From the entries below, write out exactly the lines between the line holding "Date: 2017-03-09" and the line holding "does not work", inclusive, excluding any pictures.
· · · ·
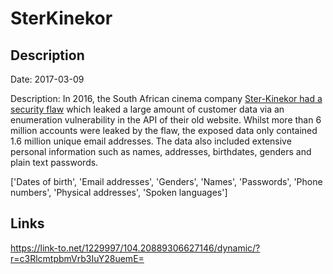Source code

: # SterKinekor

## Description

Date: 2017-03-09

Description:
In 2016, the South African cinema company <a href="http://blog.roguecode.co.za/sterkinekor-vulnerability-download-millions-accounts" target="_blank" rel="noopener">Ster-Kinekor had a security flaw</a> which leaked a large amount of customer data via an enumeration vulnerability in the API of their old website. Whilst more than 6 million accounts were leaked by the flaw, the exposed data only contained 1.6 million unique email addresses. The data also included extensive personal information such as names, addresses, birthdates, genders and plain text passwords.


['Dates of birth', 'Email addresses', 'Genders', 'Names', 'Passwords', 'Phone numbers', 'Physical addresses', 'Spoken languages']

## Links

https://link-to.net/1229997/104.20889306627146/dynamic/?r=c3RlcmtpbmVrb3IuY28uemE=
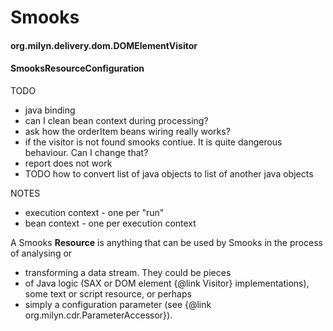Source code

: Smooks
====================

#### org.milyn.delivery.dom.DOMElementVisitor


#### SmooksResourceConfiguration

TODO
* java binding
* can I clean bean context during processing?
* ask how the orderItem beans wiring really works?
* if the visitor is not found smooks contiue. It is quite dangerous behaviour. Can I change that?
* report does not work
* TODO how to convert list of java objects to list of another java objects

NOTES
* execution context - one per "run"
* bean context -  one per execution context

A Smooks <b>Resource</b> is anything that can be used by Smooks in the process of analysing or
 * transforming a data stream.  They could be pieces
 * of Java logic (SAX or DOM element {@link Visitor} implementations), some text or script resource, or perhaps
 * simply a configuration parameter (see {@link org.milyn.cdr.ParameterAccessor}).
· · · ·
▸ Output for this task
Date: 2017-03-09

Description:
In 2016, the South African cinema company <a href="http://blog.roguecode.co.za/sterkinekor-vulnerability-download-millions-accounts" target="_blank" rel="noopener">Ster-Kinekor had a security flaw</a> which leaked a large amount of customer data via an enumeration vulnerability in the API of their old website. Whilst more than 6 million accounts were leaked by the flaw, the exposed data only contained 1.6 million unique email addresses. The data also included extensive personal information such as names, addresses, birthdates, genders and plain text passwords.


['Dates of birth', 'Email addresses', 'Genders', 'Names', 'Passwords', 'Phone numbers', 'Physical addresses', 'Spoken languages']

## Links

https://link-to.net/1229997/104.20889306627146/dynamic/?r=c3RlcmtpbmVrb3IuY28uemE=
Source code

: Smooks
====================

#### org.milyn.delivery.dom.DOMElementVisitor


#### SmooksResourceConfiguration

TODO
* java binding
* can I clean bean context during processing?
* ask how the orderItem beans wiring really works?
* if the visitor is not found smooks contiue. It is quite dangerous behaviour. Can I change that?
* report does not work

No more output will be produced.